▶ Work instructions
Which lines of the records contain the word "const"? Copy each one.

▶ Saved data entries
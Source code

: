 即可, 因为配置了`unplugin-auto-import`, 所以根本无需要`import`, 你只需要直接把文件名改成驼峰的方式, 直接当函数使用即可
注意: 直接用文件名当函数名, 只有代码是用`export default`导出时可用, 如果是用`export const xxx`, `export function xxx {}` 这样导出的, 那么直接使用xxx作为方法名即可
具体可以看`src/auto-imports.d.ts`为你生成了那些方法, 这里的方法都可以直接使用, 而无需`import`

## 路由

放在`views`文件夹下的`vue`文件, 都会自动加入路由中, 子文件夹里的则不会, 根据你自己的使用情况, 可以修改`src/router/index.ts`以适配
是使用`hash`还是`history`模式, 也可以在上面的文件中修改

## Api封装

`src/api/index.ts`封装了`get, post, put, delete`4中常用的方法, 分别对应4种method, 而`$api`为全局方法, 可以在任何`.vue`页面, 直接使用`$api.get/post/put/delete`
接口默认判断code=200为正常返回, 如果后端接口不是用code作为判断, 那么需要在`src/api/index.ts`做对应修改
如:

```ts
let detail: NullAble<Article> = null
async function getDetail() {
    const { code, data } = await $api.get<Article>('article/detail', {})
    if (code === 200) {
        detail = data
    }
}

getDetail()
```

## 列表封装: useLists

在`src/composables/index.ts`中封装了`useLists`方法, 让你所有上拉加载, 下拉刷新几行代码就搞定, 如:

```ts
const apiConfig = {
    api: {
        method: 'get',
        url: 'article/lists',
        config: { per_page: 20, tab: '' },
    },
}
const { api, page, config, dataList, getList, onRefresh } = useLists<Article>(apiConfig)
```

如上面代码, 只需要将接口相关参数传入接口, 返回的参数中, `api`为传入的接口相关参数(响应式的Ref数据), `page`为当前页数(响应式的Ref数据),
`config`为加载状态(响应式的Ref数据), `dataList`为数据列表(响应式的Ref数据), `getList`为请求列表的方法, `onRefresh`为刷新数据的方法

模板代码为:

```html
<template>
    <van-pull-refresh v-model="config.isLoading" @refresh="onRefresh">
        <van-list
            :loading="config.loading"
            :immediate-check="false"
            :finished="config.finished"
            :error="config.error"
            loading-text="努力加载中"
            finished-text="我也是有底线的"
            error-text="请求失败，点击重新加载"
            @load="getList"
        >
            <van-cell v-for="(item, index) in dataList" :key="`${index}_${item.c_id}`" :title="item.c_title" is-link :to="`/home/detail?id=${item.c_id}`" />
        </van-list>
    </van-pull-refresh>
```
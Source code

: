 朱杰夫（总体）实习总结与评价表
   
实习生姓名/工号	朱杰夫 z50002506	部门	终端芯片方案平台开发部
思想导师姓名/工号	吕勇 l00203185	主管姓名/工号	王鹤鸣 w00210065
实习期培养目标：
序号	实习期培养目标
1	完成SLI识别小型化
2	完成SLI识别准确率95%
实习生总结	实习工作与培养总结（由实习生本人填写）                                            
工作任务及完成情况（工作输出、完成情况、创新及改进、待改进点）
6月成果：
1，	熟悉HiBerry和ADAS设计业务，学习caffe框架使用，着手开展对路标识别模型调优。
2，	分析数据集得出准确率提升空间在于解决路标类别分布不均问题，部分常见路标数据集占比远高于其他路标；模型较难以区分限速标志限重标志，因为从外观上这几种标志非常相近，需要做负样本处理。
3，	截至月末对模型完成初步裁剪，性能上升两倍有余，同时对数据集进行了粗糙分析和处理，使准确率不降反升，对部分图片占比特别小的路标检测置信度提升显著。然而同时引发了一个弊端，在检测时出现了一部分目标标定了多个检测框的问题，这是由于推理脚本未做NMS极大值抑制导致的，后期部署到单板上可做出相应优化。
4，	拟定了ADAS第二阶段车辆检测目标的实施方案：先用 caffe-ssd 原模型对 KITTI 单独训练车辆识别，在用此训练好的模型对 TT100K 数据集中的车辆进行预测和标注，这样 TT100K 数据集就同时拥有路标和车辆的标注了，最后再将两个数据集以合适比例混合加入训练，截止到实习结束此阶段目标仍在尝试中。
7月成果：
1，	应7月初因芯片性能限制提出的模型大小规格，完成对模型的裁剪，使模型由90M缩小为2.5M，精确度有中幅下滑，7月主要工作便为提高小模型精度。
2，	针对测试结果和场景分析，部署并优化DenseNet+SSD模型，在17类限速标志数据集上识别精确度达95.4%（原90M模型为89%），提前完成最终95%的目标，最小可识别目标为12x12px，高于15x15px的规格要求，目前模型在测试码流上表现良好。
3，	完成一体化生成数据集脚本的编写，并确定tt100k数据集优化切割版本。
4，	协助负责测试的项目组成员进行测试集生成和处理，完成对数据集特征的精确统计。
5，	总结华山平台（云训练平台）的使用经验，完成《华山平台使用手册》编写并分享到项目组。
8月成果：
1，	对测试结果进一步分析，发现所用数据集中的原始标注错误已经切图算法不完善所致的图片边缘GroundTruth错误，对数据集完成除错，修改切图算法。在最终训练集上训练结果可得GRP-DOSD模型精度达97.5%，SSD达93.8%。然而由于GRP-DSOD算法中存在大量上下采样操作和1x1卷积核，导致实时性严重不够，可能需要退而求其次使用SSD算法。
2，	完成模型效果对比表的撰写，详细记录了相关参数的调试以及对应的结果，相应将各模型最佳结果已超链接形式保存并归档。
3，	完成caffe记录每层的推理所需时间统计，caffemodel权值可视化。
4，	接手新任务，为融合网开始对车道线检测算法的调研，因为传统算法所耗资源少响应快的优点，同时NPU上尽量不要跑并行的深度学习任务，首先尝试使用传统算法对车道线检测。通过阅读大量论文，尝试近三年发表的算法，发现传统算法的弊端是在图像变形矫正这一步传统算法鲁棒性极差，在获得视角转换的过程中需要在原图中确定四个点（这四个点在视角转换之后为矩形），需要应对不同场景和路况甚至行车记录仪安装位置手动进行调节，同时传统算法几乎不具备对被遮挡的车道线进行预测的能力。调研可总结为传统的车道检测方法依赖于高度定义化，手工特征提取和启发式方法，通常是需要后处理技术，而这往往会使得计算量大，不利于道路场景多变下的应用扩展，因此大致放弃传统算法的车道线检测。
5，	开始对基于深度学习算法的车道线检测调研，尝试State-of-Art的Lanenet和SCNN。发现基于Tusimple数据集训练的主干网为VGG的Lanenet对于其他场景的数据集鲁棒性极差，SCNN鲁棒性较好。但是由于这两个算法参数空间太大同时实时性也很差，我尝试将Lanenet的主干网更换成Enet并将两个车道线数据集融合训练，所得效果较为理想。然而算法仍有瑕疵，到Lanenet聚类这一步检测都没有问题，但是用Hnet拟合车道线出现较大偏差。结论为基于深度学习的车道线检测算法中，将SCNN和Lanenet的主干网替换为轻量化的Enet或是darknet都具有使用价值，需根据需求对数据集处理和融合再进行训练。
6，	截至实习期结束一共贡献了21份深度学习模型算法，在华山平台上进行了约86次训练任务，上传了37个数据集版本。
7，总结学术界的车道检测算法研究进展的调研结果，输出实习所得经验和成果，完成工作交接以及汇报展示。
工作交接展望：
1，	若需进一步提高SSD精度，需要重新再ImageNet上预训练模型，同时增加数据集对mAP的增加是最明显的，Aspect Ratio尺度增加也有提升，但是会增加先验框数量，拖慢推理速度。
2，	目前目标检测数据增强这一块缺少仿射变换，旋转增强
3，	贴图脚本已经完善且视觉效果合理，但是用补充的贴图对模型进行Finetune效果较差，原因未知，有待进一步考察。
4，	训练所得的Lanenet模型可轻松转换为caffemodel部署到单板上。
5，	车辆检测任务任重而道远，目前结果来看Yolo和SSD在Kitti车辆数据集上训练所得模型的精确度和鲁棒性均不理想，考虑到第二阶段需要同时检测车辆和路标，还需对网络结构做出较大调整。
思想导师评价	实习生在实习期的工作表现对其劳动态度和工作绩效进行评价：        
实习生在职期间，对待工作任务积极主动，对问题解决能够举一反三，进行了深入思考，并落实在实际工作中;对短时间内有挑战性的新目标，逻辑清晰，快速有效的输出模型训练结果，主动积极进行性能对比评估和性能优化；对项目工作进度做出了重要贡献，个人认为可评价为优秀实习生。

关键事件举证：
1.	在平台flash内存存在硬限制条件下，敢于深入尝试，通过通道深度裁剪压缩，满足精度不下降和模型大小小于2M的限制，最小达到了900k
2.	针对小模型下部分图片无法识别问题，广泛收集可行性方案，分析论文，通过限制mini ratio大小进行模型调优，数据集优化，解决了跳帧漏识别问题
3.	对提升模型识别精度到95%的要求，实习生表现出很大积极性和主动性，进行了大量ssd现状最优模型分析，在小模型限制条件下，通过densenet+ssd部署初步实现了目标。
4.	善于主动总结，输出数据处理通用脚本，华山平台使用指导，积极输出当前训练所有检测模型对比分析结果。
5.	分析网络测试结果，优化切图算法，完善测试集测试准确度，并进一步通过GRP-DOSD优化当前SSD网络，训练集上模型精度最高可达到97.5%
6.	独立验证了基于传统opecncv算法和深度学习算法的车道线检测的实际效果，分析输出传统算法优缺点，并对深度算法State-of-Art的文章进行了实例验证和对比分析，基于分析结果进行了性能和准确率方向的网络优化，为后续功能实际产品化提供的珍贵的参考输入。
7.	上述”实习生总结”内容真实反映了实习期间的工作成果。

▶ Written solution
注意: 直接用文件名当函数名, 只有代码是用`export default`导出时可用, 如果是用`export const xxx`, `export function xxx {}` 这样导出的, 那么直接使用xxx作为方法名即可
    const { code, data } = await $api.get<Article>('article/detail', {})
const apiConfig = {
const { api, page, config, dataList, getList, onRefresh } = useLists<Article>(apiConfig)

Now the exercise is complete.